• [About this task]: From the top of the entries below through the line containing "- Comments: 226", return every line exactly as written, please, and stop there.

• [Source records]:
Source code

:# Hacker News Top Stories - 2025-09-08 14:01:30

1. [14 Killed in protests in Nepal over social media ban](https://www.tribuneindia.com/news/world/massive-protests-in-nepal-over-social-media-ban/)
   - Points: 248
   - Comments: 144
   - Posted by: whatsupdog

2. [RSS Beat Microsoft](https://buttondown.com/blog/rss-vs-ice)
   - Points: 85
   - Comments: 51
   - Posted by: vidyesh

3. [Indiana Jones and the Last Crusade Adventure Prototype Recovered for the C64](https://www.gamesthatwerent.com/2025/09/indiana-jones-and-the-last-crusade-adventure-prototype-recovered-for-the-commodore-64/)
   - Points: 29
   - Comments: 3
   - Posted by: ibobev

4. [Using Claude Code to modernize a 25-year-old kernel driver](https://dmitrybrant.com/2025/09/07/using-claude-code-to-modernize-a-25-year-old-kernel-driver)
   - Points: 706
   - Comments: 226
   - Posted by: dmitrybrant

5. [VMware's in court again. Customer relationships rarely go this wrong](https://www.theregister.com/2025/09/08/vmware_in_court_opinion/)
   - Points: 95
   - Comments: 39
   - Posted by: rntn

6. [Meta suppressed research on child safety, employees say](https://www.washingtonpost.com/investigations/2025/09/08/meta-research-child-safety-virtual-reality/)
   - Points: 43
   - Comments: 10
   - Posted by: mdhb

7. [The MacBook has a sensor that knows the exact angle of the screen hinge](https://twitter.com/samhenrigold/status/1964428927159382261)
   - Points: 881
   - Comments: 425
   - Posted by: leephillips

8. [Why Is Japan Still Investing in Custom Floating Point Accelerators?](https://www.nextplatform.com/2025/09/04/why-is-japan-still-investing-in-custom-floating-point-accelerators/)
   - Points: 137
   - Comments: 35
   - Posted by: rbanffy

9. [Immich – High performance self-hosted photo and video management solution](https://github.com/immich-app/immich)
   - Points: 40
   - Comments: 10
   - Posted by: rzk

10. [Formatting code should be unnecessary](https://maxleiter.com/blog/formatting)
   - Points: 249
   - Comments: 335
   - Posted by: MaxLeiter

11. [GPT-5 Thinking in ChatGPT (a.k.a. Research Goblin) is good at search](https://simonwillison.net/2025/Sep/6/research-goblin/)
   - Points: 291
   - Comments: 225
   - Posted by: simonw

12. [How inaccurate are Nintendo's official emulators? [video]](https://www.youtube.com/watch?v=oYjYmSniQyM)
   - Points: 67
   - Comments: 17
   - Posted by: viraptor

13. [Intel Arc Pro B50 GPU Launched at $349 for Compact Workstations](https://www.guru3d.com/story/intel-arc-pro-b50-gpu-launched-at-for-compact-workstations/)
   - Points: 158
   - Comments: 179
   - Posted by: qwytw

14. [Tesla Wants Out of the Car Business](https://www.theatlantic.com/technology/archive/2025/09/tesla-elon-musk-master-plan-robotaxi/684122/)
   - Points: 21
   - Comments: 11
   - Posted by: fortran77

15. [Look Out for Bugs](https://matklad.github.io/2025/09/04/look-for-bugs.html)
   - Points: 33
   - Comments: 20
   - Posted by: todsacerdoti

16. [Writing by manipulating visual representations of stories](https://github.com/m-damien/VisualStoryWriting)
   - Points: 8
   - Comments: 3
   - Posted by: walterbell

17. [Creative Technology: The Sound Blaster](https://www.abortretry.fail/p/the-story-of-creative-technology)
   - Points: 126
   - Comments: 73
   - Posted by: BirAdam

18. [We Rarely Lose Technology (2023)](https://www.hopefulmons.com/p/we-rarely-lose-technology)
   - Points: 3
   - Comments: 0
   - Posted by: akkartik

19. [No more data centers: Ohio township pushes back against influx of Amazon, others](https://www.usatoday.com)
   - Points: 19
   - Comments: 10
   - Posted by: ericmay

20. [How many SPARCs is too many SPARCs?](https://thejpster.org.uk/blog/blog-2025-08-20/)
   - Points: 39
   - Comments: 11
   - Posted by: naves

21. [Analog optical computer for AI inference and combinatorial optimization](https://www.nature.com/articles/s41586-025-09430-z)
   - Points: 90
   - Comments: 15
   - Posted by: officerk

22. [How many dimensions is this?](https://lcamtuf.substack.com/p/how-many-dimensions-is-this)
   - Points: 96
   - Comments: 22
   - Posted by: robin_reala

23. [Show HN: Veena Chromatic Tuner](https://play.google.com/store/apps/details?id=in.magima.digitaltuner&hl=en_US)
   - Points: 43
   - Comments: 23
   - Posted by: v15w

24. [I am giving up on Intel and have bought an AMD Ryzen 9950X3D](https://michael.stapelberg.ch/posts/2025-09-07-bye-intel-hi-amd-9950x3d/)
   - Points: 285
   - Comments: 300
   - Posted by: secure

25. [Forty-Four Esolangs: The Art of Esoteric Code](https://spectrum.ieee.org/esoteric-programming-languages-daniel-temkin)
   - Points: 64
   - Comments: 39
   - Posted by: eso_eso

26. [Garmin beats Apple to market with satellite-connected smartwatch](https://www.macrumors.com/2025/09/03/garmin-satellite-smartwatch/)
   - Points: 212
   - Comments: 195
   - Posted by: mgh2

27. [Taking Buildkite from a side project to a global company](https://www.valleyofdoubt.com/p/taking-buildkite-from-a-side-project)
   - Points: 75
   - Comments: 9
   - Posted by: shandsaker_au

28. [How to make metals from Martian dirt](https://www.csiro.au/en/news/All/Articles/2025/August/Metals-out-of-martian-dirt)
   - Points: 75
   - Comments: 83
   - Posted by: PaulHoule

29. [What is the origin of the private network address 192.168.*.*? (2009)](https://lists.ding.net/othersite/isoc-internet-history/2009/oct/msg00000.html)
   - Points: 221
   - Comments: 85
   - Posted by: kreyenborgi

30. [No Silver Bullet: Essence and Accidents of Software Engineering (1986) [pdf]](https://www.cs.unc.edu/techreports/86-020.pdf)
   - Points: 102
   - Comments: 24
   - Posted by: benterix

• [Answer section]:
Source code

:# Hacker News Top Stories - 2025-09-08 14:01:30

1. [14 Killed in protests in Nepal over social media ban](https://www.tribuneindia.com/news/world/massive-protests-in-nepal-over-social-media-ban/)
   - Points: 248
   - Comments: 144
   - Posted by: whatsupdog

2. [RSS Beat Microsoft](https://buttondown.com/blog/rss-vs-ice)
   - Points: 85
   - Comments: 51
   - Posted by: vidyesh

3. [Indiana Jones and the Last Crusade Adventure Prototype Recovered for the C64](https://www.gamesthatwerent.com/2025/09/indiana-jones-and-the-last-crusade-adventure-prototype-recovered-for-the-commodore-64/)
   - Points: 29
   - Comments: 3
   - Posted by: ibobev

4. [Using Claude Code to modernize a 25-year-old kernel driver](https://dmitrybrant.com/2025/09/07/using-claude-code-to-modernize-a-25-year-old-kernel-driver)
   - Points: 706
   - Comments: 226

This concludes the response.